Doha: The Internet has emerged as one of the greatest threats to rare species, fuelling the illegal wildlife trade and making it easier to buy everything from live baby lions to wine made from tiger bones, conservationists and law enforcement officers have revealed.
The Web`s impact was made clear at the meeting of the 175-nation Convention on International Trade in Endangered Species, or CITES. Delegates voted overwhelmingly Sunday to ban the trade of the Kaiser`s spotted newt, which the World Wildlife Fund says has been devastated by the Internet trade.
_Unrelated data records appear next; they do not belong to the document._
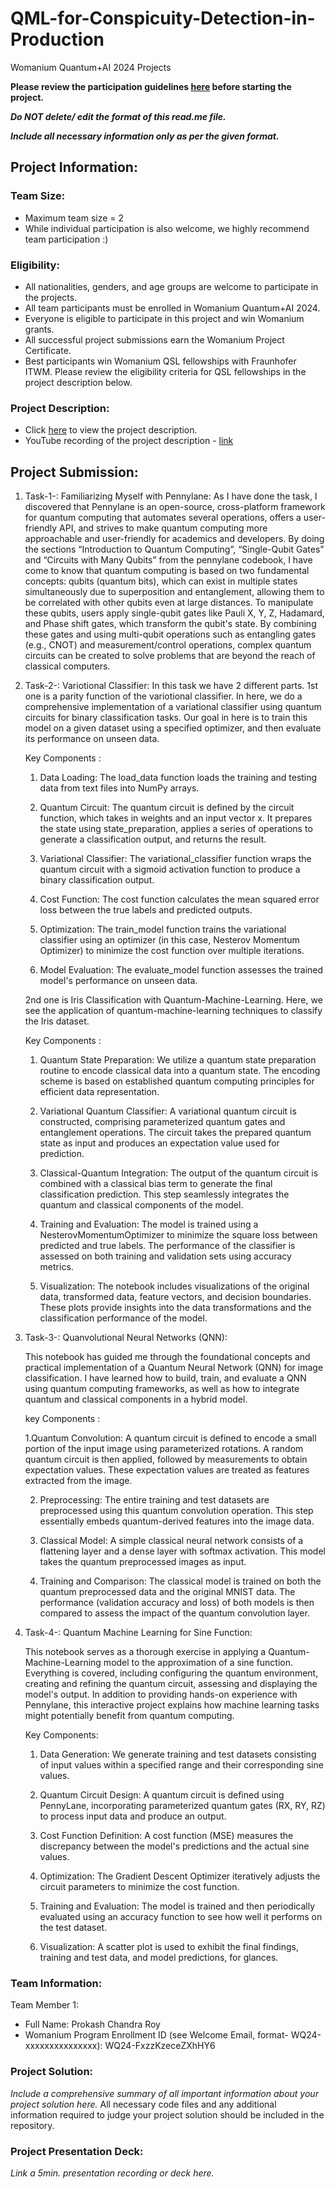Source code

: # QML-for-Conspicuity-Detection-in-Production
Womanium Quantum+AI 2024 Projects

**Please review the participation guidelines [here](https://github.com/womanium-quantum/Quantum-AI-2024) before starting the project.**

_**Do NOT delete/ edit the format of this read.me file.**_

_**Include all necessary information only as per the given format.**_

## Project Information:

### Team Size:
  - Maximum team size = 2
  - While individual participation is also welcome, we highly recommend team participation :)

### Eligibility:
  - All nationalities, genders, and age groups are welcome to participate in the projects.
  - All team participants must be enrolled in Womanium Quantum+AI 2024.
  - Everyone is eligible to participate in this project and win Womanium grants.
  - All successful project submissions earn the Womanium Project Certificate.
  - Best participants win Womanium QSL fellowships with Fraunhofer ITWM. Please review the eligibility criteria for QSL fellowships in the project description below.

### Project Description:
  - Click [here](https://drive.google.com/file/d/1AcctFeXjchtEhYzPUsHpP_b4HGlI4kq9/view?usp=sharing) to view the project description.
  - YouTube recording of the project description - [link](https://youtu.be/Ac1ihFcTRTc?si=i6AIVfQQh8ymYQYp)

## Project Submission:
1. Task-1-: Familiarizing Myself with Pennylane:
   As I have done the task, I discovered that Pennylane is an open-source, cross-platform framework for quantum computing that automates several operations, offers a user-friendly API, and strives to make quantum computing more approachable and user-friendly for 
   academics and developers. By doing the sections “Introduction to Quantum Computing”, “Single-Qubit Gates” and “Circuits with Many Qubits” from the pennylane codebook, I have come to know that quantum computing is based on two fundamental concepts: qubits (quantum 
   bits), which can exist in multiple states simultaneously due to superposition and entanglement, allowing them to be correlated with other qubits even at large distances. 
   To manipulate these qubits, users apply single-qubit gates like Pauli X, Y, Z, Hadamard, and Phase shift gates, which transform the qubit's state. By combining these gates and using multi-qubit operations such as entangling gates (e.g., CNOT) and measurement/control 
   operations, complex quantum circuits can be created to solve problems that are beyond the reach of classical computers.

2. Task-2-: Variotional Classifier:
   In this task we have 2 different parts. 1st one is a parity function of the variotional classifier. In here, we do a comprehensive implementation of a variational classifier using quantum circuits for binary classification tasks. Our goal in here is to train this 
   model on a given dataset using a specified optimizer, and then evaluate its performance on unseen data.

   Key Components : 


   1. Data Loading: The load_data function loads the training and testing data from text files into NumPy arrays.

   2. Quantum Circuit: The quantum circuit is defined by the circuit function, which takes in weights and an input vector x. It prepares the state using state_preparation, applies a series of operations to generate a classification output, and returns the result.

   3. Variational Classifier: The variational_classifier function wraps the quantum circuit with a sigmoid activation function to produce a binary classification output.

   4. Cost Function: The cost function calculates the mean squared error loss between the true labels and predicted outputs.

   5. Optimization: The train_model function trains the variational classifier using an optimizer (in this case, Nesterov Momentum Optimizer) to minimize the cost function over multiple iterations.

   6. Model Evaluation: The evaluate_model function assesses the trained model's performance on unseen data.


   2nd one is Iris Classification with Quantum-Machine-Learning. Here, we see the application of quantum-machine-learning techniques to classify the Iris dataset. 

   Key Components :


   1. Quantum State Preparation: We utilize a quantum state preparation routine to encode classical data into a quantum state. The encoding scheme is based on established quantum computing principles for efficient data representation.
   
   2. Variational Quantum Classifier: A variational quantum circuit is constructed, comprising parameterized quantum gates and entanglement operations. The circuit takes the prepared quantum state as input and produces an expectation value used for prediction.
   
   3. Classical-Quantum Integration: The output of the quantum circuit is combined with a classical bias term to generate the final classification prediction. This step seamlessly integrates the quantum and classical components of the model.
  
   4. Training and Evaluation: The model is trained using a NesterovMomentumOptimizer to minimize the square loss between predicted and true labels. The performance of the classifier is assessed on both training and validation sets using accuracy metrics.
  
   5. Visualization: The notebook includes visualizations of the original data, transformed data, feature vectors, and decision boundaries. These plots provide insights into the data transformations and the classification performance of the model.

3. Task-3-: Quanvolutional Neural Networks (QNN):

   This notebook has guided me through the foundational concepts and practical implementation of a Quantum Neural Network (QNN) for image classification. I have learned how to build, train, and evaluate a QNN using quantum computing frameworks, as well as 
   how to integrate quantum and classical components in a hybrid model.

   key Components :

   1.Quantum Convolution: A quantum circuit is defined to encode a small portion of the input image using parameterized rotations. A random quantum circuit is then applied, followed by measurements to obtain expectation values. These expectation values are 
     treated as features extracted from the image.

   2. Preprocessing: The entire training and test datasets are preprocessed using this quantum convolution operation. This step essentially embeds quantum-derived features into the image data.
  
   3. Classical Model: A simple classical neural network consists of a flattening layer and a dense layer with softmax activation. This model takes the quantum preprocessed images as input.
  
   4. Training and Comparison: The classical model is trained on both the quantum preprocessed data and the original MNIST data. The performance (validation accuracy and loss) of both models is then compared to assess the impact of the quantum convolution layer.

   
4. Task-4-: Quantum Machine Learning for Sine Function:

   This notebook serves as a thorough exercise in applying a Quantum-Machine-Learning model to the approximation of a sine function. Everything is covered, including configuring the quantum environment, creating and refining the quantum circuit, assessing and 
   displaying the model's output. In addition to providing hands-on experience with Pennylane, this interactive project explains how machine learning tasks might potentially benefit from quantum computing.


   Key Components:
   
   1. Data Generation: We generate training and test datasets consisting of input values within a specified range and their corresponding sine values.
  
   2. Quantum Circuit Design: A quantum circuit is defined using PennyLane, incorporating parameterized quantum gates (RX, RY, RZ) to process input data and produce an output.
  
   3. Cost Function Definition: A cost function (MSE) measures the discrepancy between the model's predictions and the actual sine values.
  
   4. Optimization: The Gradient Descent Optimizer iteratively adjusts the circuit parameters to minimize the cost function.
  
   5. Training and Evaluation: The model is trained and then periodically evaluated using an accuracy function to see how well it performs on the test dataset.
  
   6. Visualization: A scatter plot is used to exhibit the final findings, training and test data, and model predictions, for glances.







 
   
   

### Team Information:
Team Member 1:
 - Full Name: Prokash Chandra Roy
 - Womanium Program Enrollment ID (see Welcome Email, format- WQ24-xxxxxxxxxxxxxxx): WQ24-FxzzKzeceZXhHY6

### Project Solution:
_Include a comprehensive summary of all important information about your project solution here._
All necessary code files and any additional information required to judge your project solution should be included in the repository. 

### Project Presentation Deck:
_Link a 5min. presentation recording or deck here._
A proposal from the United States and Sweden to regulate the trade in red and pink coral — which is crafted into expensive jewellery and sold extensively on the Web — was defeated. Delegates voted the idea down mostly over concerns the increased regulations might impact poor fishing communities.
Trade on the Web poses "one of the biggest challenges facing CITES," said Paul Todd, a campaign manager for the International Fund for Animal Welfare.
"The Internet is becoming the dominant factor overall in the global trade in protected species," he said. "There will come a time when country to country trade of large shipments between big buyers and big sellers in different countries is a thing of the past."
The IFAW has done several surveys of illegal trade on the Web and a three-month survey in 2008 found more than 7,000 species worth $3.8 million sold on auction sites, classified ads and chat rooms, mostly in the United States but also Europe, China, Russia and Australia. Most of what is traded is illegal African ivory but the group has also found exotic birds along with rare products such as tiger-bone wine and pelts from protected species like polar bears and leopards.
A separate 2009 survey by the group Campaign Against the Cruelty to Animals targeted the Internet trade in Ecuador, finding offers to sell live capuchin monkeys, lion cubs and ocelots.
"As the Internet knows no borders, it causes several new problems regarding the enforcement of the protection of endangered species," the group said in its report.